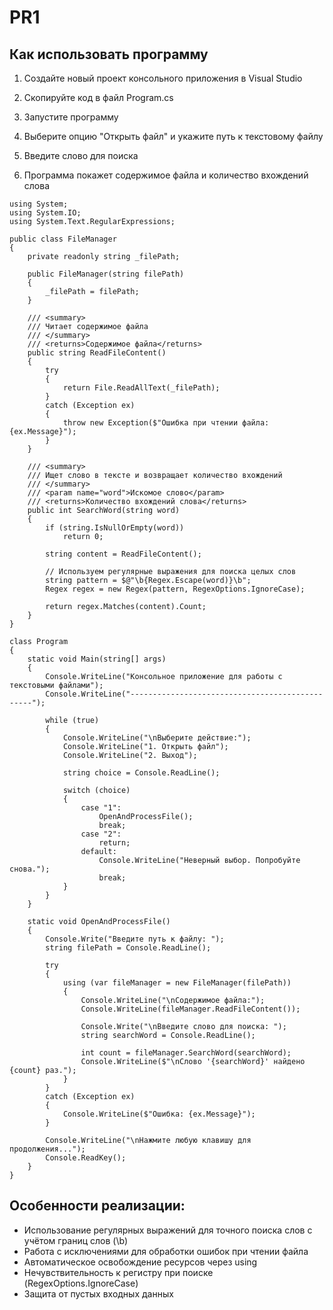 # PR1

## Как использовать программу

1) Создайте новый проект консольного приложения в Visual Studio

2) Скопируйте код в файл Program.cs

3) Запустите программу

4) Выберите опцию "Открыть файл" и укажите путь к текстовому файлу

5) Введите слово для поиска

6) Программа покажет содержимое файла и количество вхождений слова

```
using System;
using System.IO;
using System.Text.RegularExpressions;

public class FileManager
{
    private readonly string _filePath;

    public FileManager(string filePath)
    {
        _filePath = filePath;
    }

    /// <summary>
    /// Читает содержимое файла
    /// </summary>
    /// <returns>Содержимое файла</returns>
    public string ReadFileContent()
    {
        try
        {
            return File.ReadAllText(_filePath);
        }
        catch (Exception ex)
        {
            throw new Exception($"Ошибка при чтении файла: {ex.Message}");
        }
    }

    /// <summary>
    /// Ищет слово в тексте и возвращает количество вхождений
    /// </summary>
    /// <param name="word">Искомое слово</param>
    /// <returns>Количество вхождений слова</returns>
    public int SearchWord(string word)
    {
        if (string.IsNullOrEmpty(word))
            return 0;

        string content = ReadFileContent();
        
        // Используем регулярные выражения для поиска целых слов
        string pattern = $@"\b{Regex.Escape(word)}\b";
        Regex regex = new Regex(pattern, RegexOptions.IgnoreCase);
        
        return regex.Matches(content).Count;
    }
}

class Program
{
    static void Main(string[] args)
    {
        Console.WriteLine("Консольное приложение для работы с текстовыми файлами");
        Console.WriteLine("------------------------------------------------");

        while (true)
        {
            Console.WriteLine("\nВыберите действие:");
            Console.WriteLine("1. Открыть файл");
            Console.WriteLine("2. Выход");

            string choice = Console.ReadLine();

            switch (choice)
            {
                case "1":
                    OpenAndProcessFile();
                    break;
                case "2":
                    return;
                default:
                    Console.WriteLine("Неверный выбор. Попробуйте снова.");
                    break;
            }
        }
    }

    static void OpenAndProcessFile()
    {
        Console.Write("Введите путь к файлу: ");
        string filePath = Console.ReadLine();

        try
        {
            using (var fileManager = new FileManager(filePath))
            {
                Console.WriteLine("\nСодержимое файла:");
                Console.WriteLine(fileManager.ReadFileContent());

                Console.Write("\nВведите слово для поиска: ");
                string searchWord = Console.ReadLine();

                int count = fileManager.SearchWord(searchWord);
                Console.WriteLine($"\nСлово '{searchWord}' найдено {count} раз.");
            }
        }
        catch (Exception ex)
        {
            Console.WriteLine($"Ошибка: {ex.Message}");
        }

        Console.WriteLine("\nНажмите любую клавишу для продолжения...");
        Console.ReadKey();
    }
}
```
## Особенности реализации:
- Использование регулярных выражений для точного поиска слов с учётом границ слов (\b)
- Работа с исключениями для обработки ошибок при чтении файла
- Автоматическое освобождение ресурсов через using
- Нечувствительность к регистру при поиске (RegexOptions.IgnoreCase)
- Защита от пустых входных данных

○ ○ ○ ○

**TRY IT:** Every line in the entries above that has the word "Program" should be identified and copied.

**SOLUTION TO THE PROBLEM:**
2) Скопируйте код в файл Program.cs
class Program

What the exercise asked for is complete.